Момент был выбран, казалось бы, благоприятный. Зимой того года разразилось открытое столкновение между Людовиком и тогдашним папой Александром VII. Поводом к нему стало нападение корсиканских гвардейцев – телохранителей папы на домочадцев французского посла в Риме, герцога де Креки. Правда, герцог действительно вел себя вызывающе, и зачинщиками драки были его челядинцы. Но Людовик счел себя оскорбленным, посла отозвал, от папы потребовал извинений и примирительных жестов. Все это, конечно, послужило лишь спичкой, поднесенной к давно сложенному костру взаимного недовольства. На сей раз верх взял Людовик: папа распустил свою корсиканскую гвардию, велел воздвигнуть в Риме обелиск в честь этих достопамятных событий, а в Париж с повинной отправилось посольство во главе с племянником папы кардиналом Киджи. Для Шайки святош, для всех сторонников ультра-монтанской партии во Франции как будто наступали черные дни.

Может быть, именно поэтому так яростно и единодушно ополчились они на новую пьесу Мольера. Не допустить ее к публичному представлению было постановлено на тайном заседании парижского Общества Святых Даров еще до версальских празднеств, когда о злокозненной комедии знали только по слухам.
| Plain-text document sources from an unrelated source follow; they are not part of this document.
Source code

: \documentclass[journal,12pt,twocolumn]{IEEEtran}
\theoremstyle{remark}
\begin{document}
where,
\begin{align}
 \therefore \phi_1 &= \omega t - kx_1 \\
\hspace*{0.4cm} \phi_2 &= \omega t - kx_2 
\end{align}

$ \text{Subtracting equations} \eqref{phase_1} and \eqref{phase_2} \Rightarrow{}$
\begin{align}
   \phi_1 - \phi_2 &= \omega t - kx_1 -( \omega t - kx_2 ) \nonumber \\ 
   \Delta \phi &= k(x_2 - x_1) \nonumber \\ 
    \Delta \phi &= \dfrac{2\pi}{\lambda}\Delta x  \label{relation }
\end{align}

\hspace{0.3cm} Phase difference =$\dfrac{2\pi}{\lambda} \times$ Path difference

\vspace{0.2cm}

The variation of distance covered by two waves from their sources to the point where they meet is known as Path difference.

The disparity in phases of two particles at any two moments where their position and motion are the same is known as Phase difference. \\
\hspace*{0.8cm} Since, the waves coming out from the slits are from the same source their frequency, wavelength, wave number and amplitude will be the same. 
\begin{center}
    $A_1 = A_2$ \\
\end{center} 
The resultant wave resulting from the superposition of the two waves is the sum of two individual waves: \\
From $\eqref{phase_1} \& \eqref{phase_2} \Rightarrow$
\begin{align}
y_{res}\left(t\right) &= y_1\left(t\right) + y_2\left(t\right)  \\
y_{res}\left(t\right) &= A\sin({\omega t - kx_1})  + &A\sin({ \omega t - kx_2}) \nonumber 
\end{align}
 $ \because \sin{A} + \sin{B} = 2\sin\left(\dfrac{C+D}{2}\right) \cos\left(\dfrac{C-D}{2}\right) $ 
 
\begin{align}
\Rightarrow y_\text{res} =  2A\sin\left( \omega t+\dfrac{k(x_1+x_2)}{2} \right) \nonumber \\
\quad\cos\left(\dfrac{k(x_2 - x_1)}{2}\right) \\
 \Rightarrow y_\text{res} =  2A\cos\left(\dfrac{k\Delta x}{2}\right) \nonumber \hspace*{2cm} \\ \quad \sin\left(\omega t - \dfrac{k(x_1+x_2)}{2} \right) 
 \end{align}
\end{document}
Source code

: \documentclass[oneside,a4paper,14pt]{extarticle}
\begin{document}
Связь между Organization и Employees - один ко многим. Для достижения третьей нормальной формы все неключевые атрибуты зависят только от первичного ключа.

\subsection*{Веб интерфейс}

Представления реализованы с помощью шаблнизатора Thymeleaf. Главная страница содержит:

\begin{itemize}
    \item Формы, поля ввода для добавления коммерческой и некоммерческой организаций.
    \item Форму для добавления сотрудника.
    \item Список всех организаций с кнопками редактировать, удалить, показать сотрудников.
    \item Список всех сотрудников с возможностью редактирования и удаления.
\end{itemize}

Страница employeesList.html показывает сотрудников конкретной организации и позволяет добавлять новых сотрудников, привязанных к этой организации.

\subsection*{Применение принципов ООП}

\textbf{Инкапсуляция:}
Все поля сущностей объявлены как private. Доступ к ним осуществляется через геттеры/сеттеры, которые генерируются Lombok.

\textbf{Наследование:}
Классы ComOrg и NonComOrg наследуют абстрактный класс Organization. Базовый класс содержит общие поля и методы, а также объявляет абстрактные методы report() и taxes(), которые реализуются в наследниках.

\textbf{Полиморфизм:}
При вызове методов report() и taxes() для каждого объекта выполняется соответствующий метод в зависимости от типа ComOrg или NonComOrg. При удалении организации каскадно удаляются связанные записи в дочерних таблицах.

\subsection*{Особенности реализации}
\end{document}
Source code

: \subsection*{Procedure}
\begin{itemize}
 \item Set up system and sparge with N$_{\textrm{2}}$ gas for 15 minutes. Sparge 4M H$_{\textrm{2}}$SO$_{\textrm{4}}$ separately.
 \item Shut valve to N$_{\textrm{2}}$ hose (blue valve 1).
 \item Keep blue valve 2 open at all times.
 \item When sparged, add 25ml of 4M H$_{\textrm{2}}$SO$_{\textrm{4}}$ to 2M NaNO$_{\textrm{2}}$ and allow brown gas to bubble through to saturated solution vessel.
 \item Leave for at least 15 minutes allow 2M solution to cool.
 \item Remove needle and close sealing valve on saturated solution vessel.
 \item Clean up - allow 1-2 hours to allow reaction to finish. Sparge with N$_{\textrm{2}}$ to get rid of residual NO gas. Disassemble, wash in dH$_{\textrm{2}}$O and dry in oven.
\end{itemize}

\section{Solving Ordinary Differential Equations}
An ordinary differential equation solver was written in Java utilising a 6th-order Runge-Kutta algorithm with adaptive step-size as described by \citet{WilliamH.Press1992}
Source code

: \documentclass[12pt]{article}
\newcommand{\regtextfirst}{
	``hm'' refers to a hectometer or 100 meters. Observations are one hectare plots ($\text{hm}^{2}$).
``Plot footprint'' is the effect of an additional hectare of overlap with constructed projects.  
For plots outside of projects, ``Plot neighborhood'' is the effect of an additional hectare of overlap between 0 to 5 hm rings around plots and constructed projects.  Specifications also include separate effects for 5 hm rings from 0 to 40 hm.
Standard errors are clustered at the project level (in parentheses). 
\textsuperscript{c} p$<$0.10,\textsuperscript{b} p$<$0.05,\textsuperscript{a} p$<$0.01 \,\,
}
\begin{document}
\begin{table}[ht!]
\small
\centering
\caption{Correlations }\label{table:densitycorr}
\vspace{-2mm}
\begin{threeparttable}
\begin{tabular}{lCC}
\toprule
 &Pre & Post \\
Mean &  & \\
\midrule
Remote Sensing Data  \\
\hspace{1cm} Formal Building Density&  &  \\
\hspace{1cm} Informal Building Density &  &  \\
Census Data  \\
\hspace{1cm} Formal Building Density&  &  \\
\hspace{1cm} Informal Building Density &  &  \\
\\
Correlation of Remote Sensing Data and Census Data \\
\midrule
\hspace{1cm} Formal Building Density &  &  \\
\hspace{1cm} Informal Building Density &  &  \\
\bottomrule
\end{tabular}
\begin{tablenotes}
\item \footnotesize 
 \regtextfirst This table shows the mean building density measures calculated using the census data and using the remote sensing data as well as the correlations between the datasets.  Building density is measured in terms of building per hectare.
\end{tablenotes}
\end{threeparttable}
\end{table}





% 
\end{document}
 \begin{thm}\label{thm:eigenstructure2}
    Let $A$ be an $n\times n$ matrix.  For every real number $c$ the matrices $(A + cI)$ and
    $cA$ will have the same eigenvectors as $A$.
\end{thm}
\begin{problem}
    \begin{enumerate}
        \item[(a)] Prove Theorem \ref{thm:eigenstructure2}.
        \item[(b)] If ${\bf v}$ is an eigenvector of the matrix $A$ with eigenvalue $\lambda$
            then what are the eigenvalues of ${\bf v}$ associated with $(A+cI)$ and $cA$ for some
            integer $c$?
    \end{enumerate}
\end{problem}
Впрочем, Общество располагало достаточно действенными способами добывать сведения и обладало достаточно тонким чутьем, чтобы понять, какая угроза таится в высмеивании и разоблачении со сцены богомольного руководителя душ с благочестивыми речами на устах, корыстными помыслами на уме и нечистым вожделениями в сердце. И тут уж оказались напрасны мольеровские заверения в том, что он изобразил не настоящую набожность, а всего лишь «фальшивомонетчиков благочестия». Каковы бы ни были подлинные намерения Мольера, но церковь, в отличие от прециозных салонов в случае со «Смешными жеманницами», не пожелала удовольствоваться такими объяснениями. Свидетельством ожесточения духовенства против автора «Тартюфа» остается памфлет Пьера Руле, настоятеля парижской церкви Святого Варфоломея. Добрый кюре писал, что Мольер – «дьявол, облеченный плотью и одетый человеком, и самый отъявленный безбожник и вольнодумец, какой когда-либо жил в минувшие века», а потому «повинен смертной казни, примерной и прилюдной, и самому огню, предвестнику адского пламени, дабы искупить столь тяжкий грех оскорбления величества Господня, что служит к посрамлению католической веры, изрыгая на нее хулу и потешаясь над тем ее благочестивым и святым обычаем, что состоит в водительстве и наставлении душ и семейств мудрыми наставниками и богобоязненными руководителями». Конечно, требование костра для королевского фаворита – безрассудная и неприличная крайность, всерьез речи об этом быть не могло. Но и позволить публичные представления «Тартюфа» Людовик не решился; это сражение оказалось для него труднее, чем борьба сил и самолюбий с папой. «Тартюф» пробыл под запретом пять лет.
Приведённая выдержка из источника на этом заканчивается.